On your bike
When self-confessed 'bike nut' Tim White came back from a couple of years in Canada he had a dream of setting up a different kind of bike shop. Over the last recession-hit year he’s done just that, creating T. White's Bikes, a success story (just voted Metro Magazine’s best Bike Shop in Auckland 2009) that has bike addicts and casual riders flocking to his Symonds Street store. Some even come for a haircut.
A lot of T. White’s Bikes success is down to Tim’s total understanding of his target market and his focus on the current fixed gear/single speed trend. But he’s also applied several important strategies (read beliefs).
Old-fashioned + x-Factor + Quality
First and foremost he understands and delivers what he calls an “old fashioned mentality, where you know the owner, he respects you and he fixes your flat tire or has a beer with you. It’s a bond that’ll take you through the hard times and creates great word of mouth.” Admittedly it’s not something larger chain stores can easily replicate. But during a recession it’s helped Tim achieve tremendous success in a highly competitive market.
The second strategy is harder to pull off. It’s about creating an environment your customers see as having the x-factor.

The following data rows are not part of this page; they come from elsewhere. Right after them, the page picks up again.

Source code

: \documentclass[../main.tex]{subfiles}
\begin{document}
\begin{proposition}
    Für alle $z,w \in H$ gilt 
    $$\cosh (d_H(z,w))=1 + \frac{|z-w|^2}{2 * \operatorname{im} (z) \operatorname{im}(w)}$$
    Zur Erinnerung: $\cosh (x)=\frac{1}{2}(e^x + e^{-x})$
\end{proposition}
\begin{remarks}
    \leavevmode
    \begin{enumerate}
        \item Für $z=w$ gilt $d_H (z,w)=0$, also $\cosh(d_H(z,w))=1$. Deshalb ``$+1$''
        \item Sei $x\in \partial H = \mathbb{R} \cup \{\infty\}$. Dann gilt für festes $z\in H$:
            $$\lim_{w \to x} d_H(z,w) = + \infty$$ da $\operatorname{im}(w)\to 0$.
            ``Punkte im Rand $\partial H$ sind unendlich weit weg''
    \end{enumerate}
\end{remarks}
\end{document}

Tim wanted to “break the mould” and create a shop for and by bike enthusiasts, with “a presence that feels different when you walk in”. He’s achieved just that, taking a different approach to displaying and lighting product, and “setting up a shelf unit for touching and feeling the parts that gives the shop an earthy feel”. Crucially, he’s also employed other bike addicts with a passion for what they sell.
Another factor is providing quality product. “Why sell people cost-effective products when they want top shelf, limited edition gear?”.
Going beyond face value
Unlike the bigger chain stores, Tim has also understood the growing customer desire to recycle or rebuild old bikes, setting up the Second Hand Bike Centre downstairs. But perhaps the thing that most sets T. White’s Bikes apart is its in-house barber shop and the fact it will soon feature a bar. For while Tim understands building a customer community is the key to success (and fully utilises the online channel), he also knows that in his niche nothing matches providing a hip place where bike lovers can simply ‘hang out’.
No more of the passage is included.